%%

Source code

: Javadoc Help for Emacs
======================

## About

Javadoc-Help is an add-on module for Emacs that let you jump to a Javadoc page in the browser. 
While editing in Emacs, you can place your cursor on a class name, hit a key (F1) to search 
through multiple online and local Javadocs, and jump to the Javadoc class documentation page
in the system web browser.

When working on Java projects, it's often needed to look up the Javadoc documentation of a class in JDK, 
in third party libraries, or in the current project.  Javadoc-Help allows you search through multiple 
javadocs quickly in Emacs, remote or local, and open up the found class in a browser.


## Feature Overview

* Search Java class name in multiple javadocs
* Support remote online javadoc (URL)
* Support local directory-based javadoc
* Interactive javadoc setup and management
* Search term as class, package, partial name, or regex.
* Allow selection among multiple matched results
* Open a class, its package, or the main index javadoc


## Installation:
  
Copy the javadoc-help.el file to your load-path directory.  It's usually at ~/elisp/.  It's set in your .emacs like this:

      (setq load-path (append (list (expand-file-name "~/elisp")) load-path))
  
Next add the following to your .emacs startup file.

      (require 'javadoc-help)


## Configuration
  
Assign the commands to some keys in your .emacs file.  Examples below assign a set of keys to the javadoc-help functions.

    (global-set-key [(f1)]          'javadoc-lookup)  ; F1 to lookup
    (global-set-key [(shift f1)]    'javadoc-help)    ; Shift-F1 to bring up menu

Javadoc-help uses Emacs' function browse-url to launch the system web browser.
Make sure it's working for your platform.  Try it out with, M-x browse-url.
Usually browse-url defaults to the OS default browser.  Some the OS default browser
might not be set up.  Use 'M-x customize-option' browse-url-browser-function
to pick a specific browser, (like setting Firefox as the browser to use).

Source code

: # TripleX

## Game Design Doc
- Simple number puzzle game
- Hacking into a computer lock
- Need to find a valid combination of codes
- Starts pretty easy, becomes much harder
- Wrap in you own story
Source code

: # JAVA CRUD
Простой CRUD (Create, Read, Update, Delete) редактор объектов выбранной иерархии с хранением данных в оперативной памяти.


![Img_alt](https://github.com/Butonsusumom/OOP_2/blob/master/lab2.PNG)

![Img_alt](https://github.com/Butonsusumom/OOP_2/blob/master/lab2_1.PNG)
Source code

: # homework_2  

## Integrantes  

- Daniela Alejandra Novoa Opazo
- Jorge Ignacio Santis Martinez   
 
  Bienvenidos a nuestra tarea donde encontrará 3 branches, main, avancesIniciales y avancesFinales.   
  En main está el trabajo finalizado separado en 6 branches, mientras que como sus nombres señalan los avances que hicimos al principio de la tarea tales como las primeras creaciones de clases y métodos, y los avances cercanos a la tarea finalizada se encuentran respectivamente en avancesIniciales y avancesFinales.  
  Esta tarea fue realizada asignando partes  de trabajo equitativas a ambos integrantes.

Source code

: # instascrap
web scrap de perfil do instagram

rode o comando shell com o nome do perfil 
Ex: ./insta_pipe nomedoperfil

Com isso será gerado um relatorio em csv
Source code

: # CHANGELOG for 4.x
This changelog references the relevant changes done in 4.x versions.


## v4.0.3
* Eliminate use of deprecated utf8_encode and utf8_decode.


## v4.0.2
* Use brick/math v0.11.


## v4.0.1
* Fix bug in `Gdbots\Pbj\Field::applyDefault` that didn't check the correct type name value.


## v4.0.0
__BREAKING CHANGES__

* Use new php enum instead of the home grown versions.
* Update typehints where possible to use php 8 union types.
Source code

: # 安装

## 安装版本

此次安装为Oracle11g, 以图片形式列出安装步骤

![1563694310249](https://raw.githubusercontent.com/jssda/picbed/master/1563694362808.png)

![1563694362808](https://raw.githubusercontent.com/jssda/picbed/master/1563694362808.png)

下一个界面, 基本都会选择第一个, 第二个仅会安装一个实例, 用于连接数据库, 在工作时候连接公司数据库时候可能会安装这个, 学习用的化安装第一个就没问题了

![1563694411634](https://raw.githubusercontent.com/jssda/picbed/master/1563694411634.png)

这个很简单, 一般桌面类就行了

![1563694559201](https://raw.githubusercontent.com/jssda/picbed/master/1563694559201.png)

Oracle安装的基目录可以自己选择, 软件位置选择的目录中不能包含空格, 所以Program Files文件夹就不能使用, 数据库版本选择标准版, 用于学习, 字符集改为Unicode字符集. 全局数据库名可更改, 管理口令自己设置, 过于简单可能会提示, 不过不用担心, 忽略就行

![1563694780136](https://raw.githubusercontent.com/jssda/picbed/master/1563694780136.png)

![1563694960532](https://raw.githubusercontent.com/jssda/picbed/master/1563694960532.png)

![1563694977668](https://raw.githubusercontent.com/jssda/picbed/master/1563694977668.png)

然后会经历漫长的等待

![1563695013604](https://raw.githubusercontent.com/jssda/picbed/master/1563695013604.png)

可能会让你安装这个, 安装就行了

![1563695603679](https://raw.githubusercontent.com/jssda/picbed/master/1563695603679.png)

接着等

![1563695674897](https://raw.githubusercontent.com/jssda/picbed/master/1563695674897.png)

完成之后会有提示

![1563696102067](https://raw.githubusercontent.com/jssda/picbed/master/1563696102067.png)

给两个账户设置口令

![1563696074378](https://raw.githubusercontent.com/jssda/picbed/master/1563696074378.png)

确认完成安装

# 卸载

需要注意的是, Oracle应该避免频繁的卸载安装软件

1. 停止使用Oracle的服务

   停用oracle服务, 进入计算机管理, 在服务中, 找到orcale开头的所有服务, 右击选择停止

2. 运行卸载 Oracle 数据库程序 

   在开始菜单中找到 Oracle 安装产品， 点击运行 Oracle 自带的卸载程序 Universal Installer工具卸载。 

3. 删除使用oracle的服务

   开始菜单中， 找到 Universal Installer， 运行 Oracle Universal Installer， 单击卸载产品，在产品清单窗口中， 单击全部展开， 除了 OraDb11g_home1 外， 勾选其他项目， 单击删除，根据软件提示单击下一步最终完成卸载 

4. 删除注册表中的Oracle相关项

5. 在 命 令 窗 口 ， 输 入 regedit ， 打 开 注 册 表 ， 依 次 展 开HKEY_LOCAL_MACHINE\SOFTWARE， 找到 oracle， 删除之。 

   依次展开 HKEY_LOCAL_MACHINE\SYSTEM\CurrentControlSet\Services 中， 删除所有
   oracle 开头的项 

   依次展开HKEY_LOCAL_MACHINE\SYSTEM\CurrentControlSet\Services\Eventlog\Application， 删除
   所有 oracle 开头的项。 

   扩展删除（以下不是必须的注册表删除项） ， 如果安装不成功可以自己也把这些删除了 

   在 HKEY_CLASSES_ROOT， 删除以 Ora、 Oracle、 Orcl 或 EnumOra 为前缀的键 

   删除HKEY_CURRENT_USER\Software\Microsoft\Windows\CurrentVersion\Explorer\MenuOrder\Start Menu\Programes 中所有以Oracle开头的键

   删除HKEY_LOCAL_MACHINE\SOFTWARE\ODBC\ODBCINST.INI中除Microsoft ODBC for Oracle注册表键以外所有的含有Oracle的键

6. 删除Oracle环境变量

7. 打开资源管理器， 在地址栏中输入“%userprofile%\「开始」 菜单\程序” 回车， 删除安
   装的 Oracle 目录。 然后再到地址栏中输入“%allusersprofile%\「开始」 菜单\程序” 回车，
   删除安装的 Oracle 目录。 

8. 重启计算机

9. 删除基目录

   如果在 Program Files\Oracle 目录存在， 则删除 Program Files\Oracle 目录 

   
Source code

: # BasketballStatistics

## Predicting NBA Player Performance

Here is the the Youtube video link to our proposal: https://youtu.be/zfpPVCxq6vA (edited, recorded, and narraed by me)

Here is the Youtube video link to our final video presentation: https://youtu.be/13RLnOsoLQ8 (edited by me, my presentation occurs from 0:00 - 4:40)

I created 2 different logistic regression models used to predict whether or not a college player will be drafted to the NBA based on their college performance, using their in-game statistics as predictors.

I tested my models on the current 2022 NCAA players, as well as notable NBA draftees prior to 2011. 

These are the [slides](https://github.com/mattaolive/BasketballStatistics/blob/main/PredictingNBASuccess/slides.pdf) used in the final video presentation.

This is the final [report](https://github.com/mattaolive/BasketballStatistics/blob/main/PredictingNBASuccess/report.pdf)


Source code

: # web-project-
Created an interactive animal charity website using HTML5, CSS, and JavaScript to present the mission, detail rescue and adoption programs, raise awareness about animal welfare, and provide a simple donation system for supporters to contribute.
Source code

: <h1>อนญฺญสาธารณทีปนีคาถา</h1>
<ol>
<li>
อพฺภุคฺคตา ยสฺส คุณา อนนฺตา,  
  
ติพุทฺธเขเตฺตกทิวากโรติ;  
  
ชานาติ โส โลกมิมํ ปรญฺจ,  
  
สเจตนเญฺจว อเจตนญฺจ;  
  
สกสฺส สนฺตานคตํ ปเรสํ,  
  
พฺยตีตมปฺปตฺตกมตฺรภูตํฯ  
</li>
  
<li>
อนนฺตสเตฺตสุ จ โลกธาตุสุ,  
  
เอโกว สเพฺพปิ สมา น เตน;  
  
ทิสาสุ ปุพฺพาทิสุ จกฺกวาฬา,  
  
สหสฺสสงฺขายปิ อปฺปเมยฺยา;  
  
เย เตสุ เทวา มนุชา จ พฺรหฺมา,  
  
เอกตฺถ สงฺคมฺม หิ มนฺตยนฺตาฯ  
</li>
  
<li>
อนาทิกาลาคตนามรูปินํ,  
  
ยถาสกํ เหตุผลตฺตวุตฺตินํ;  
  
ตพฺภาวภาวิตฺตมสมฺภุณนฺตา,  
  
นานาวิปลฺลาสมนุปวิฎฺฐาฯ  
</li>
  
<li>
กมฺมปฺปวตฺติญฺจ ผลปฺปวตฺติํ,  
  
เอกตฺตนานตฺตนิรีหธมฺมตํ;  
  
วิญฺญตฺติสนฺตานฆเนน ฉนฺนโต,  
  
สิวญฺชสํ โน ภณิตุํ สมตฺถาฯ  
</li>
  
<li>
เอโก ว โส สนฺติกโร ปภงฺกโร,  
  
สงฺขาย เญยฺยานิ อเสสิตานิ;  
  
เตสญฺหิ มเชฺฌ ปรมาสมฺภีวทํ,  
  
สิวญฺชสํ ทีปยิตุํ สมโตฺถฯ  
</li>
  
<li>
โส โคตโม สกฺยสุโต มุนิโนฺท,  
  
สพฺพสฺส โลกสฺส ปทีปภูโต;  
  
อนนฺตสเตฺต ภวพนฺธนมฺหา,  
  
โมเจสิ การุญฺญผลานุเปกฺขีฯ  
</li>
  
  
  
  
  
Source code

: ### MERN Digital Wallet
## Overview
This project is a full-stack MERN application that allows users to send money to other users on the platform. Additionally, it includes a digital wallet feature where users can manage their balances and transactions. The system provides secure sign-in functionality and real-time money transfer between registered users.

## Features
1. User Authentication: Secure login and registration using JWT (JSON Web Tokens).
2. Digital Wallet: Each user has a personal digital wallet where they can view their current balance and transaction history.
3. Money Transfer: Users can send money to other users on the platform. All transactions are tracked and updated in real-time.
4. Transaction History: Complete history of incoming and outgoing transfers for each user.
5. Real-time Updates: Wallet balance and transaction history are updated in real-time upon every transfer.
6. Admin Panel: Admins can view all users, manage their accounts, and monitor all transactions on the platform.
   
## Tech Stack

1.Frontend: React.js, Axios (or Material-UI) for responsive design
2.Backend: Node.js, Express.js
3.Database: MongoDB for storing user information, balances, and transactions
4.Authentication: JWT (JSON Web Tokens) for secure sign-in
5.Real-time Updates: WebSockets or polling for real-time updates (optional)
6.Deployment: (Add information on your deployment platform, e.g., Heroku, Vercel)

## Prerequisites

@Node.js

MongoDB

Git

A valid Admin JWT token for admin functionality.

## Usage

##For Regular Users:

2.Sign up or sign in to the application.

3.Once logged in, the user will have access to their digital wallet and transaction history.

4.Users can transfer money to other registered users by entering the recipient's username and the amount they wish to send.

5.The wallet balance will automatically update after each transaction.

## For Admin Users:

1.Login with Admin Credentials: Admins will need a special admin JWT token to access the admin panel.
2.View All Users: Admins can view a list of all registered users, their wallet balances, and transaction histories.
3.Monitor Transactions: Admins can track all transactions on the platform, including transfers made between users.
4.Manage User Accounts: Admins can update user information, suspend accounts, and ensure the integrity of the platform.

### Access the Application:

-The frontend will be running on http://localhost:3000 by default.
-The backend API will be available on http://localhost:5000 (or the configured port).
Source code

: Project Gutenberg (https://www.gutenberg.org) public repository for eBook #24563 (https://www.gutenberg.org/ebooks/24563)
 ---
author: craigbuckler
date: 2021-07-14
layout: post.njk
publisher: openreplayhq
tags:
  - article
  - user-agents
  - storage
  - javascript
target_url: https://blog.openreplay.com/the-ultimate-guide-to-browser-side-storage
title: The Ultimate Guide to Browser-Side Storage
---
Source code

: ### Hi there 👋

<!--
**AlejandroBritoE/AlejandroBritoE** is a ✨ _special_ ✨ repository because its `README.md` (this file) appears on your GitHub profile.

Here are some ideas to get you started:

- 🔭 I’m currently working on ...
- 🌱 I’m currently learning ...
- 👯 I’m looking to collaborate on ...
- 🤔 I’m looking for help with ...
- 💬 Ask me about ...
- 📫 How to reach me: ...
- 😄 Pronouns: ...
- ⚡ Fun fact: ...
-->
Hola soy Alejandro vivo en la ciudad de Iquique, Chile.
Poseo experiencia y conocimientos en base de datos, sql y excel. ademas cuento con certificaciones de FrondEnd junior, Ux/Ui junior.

%%

*What you should do*.
The range runs from the line above containing "在 HKEY_CLASSES_ROOT， 删除以" to the line containing "Here is the the", inclusive. Restate those lines word for word and no others.

*Response to the exercise*.
   在 HKEY_CLASSES_ROOT， 删除以 Ora、 Oracle、 Orcl 或 EnumOra 为前缀的键 

   删除HKEY_CURRENT_USER\Software\Microsoft\Windows\CurrentVersion\Explorer\MenuOrder\Start Menu\Programes 中所有以Oracle开头的键

   删除HKEY_LOCAL_MACHINE\SOFTWARE\ODBC\ODBCINST.INI中除Microsoft ODBC for Oracle注册表键以外所有的含有Oracle的键

6. 删除Oracle环境变量

7. 打开资源管理器， 在地址栏中输入“%userprofile%\「开始」 菜单\程序” 回车， 删除安
   装的 Oracle 目录。 然后再到地址栏中输入“%allusersprofile%\「开始」 菜单\程序” 回车，
   删除安装的 Oracle 目录。 

8. 重启计算机

9. 删除基目录

   如果在 Program Files\Oracle 目录存在， 则删除 Program Files\Oracle 目录 

   
Source code

: # BasketballStatistics

## Predicting NBA Player Performance

Here is the the Youtube video link to our proposal: https://youtu.be/zfpPVCxq6vA (edited, recorded, and narraed by me)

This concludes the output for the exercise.